Police say they stole at least $50,000 from Maestro’s from 2011 through 2014, but the amount taken was more likely upward of $200,000. Their lawyer, Jim Linnan, says LaPosta and Kruger deny any criminal wrongdoing and that the charges stem from a business dispute they had last summer with their former partner, Bill Donovan.
“All financial transactions were done on the books,” Linnan said. “This was a business dispute. Mr. Donovan didn’t like the way money was being spent, but everybody knew about it because it was all on the books. Now, eight months after they resolved this dispute, suddenly there’s criminal charges being brought.”
Police say they received a complaint from someone last month alleging the couple had stolen funds from the popular al fresco dining spot on Broadway. An investigation revealed the couple used several different means to divert money from Maestro’s accounts to accounts that “were in no way associated with Maestro’s,” including their personal accounts, police said.
The embezzlement began in May 2011, police said, when a limited liability company associated with the pair took over Maestro’s operations. Prior to that, Maestro’s had operated under a different limited liability company.

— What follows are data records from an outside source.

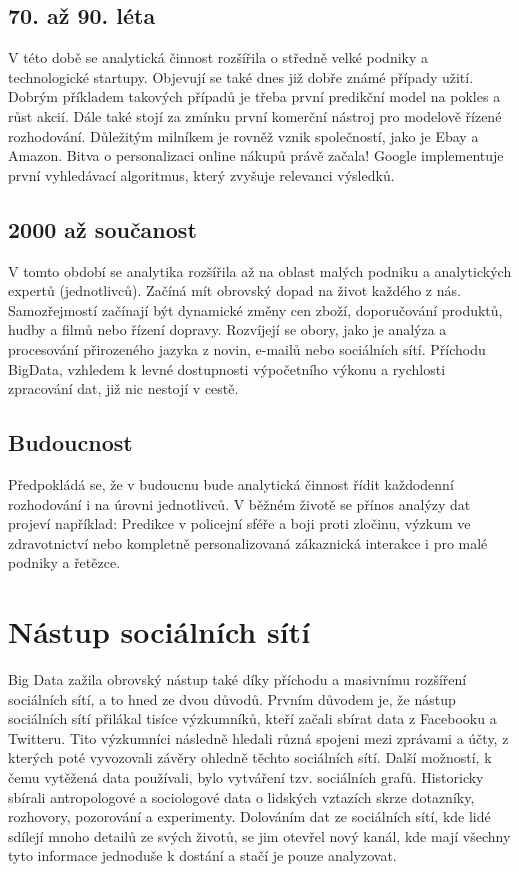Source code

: \subsection{70. až 90. léta}
V této době se analytická činnost rozšířila o středně velké podniky a technologické startupy. Objevují se také dnes již dobře známé případy užití. Dobrým příkladem takových případů je třeba první predikční model na pokles a růst akcií. Dále také stojí za zmínku první komerční nástroj pro modelově řízené rozhodování. Důležitým milníkem je rovněž vznik společností, jako je Ebay a Amazon. Bitva o personalizaci online nákupů právě začala! Google implementuje první vyhledávací algoritmus, který zvyšuje relevanci výsledků.

\subsection{2000 až součanost}
V tomto období se analytika rozšířila až na oblast malých podniku a analytických expertů (jednotlivců). Začíná mít obrovský dopad na život každého z nás. Samozřejmostí začínají být dynamické změny cen zboží, doporučování produktů, hudby a filmů nebo řízení dopravy. Rozvíjejí se obory, jako je analýza a procesování přirozeného jazyka z novin, e-mailů nebo sociálních sítí. Příchodu BigData, vzhledem k levné dostupnosti výpočetního výkonu a rychlosti zpracování dat, již nic nestojí v cestě.

\subsection{Budoucnost}
Předpokládá se, že v budoucnu bude analytická činnost řídit každodenní rozhodování i na úrovni jednotlivců. V běžném životě se přínos analýzy dat projeví například: Predikce v policejní sféře a boji proti zločinu, výzkum ve zdravotnictví nebo kompletně personalizovaná zákaznická interakce i pro malé podniky a řetězce. %

\section{Nástup sociálních sítí}
Big Data zažila obrovský nástup také díky příchodu a masivnímu rozšíření sociálních sítí, a to hned ze dvou důvodů. Prvním důvodem je, že nástup sociálních sítí přilákal tisíce výzkumníků, kteří začali sbírat data z Facebooku a Twitteru. Tito výzkumníci následně hledali různá spojeni mezi zprávami a účty, z kterých poté vyvozovali závěry ohledně těchto sociálních sítí. Další možností, k čemu vytěžená data používali, bylo vytváření tzv. sociálních grafů. Historicky sbírali antropologové a sociologové data o lidských vztazích skrze dotazníky, rozhovory, pozorování a experimenty. Dolováním dat ze sociálních sítí, kde lidé sdílejí mnoho detailů ze svých životů, se jim otevřel nový kanál, kde mají všechny tyto informace jednoduše k dostání a stačí je pouze analyzovat.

In May 2014, police say a member of the new LLC developed “some significant concerns over the status of Maestro’s” and began to look into its financial records.
“It was during this initial internal audit that financial discrepancies were discovered,” police said in the news release. “The allegation here is that, between when the new LLC took over and through September of 2014, LaPosta and Kruger worked in concert to steal over $50,000 from the business.”
An investigation is still ongoing, police said.
LaPosta and Kruger were arraigned and each were released after they posted $5,000 bonds Friday.
The couple made news last fall when they announced they had sold their stake in Maestro’s and were moving on from the bistro, where LaPosta had served as chef since 2006. Linnan said they had been having disputes with Donovan that summer over how the restaurant’s money was being spent. At the end of the busy track season, Kruger agreed to sell her 50 percent stake in the business to Donovan, giving him full ownership.
Attempts to reach Donovan were unsuccessful Friday.
LaPosta and Kruger have been working ever since leaving Maestro’s on a gastropub-style restaurant in Latham that was scheduled to open as soon as May. That restaurant, called Innovo Kitchen, is slated for the site of former Bowler’s Club at 1210 Troy-Schenectady Road, near the Schenectady-Albany county line.
“I’ve been a chef forever — 30 years,” LaPosta told The Daily Gazette in an interview last month. “The last nine of mine have been spent operating and running Maestro’s. I kind of lost sight in the last few years of my true passion, cooking.”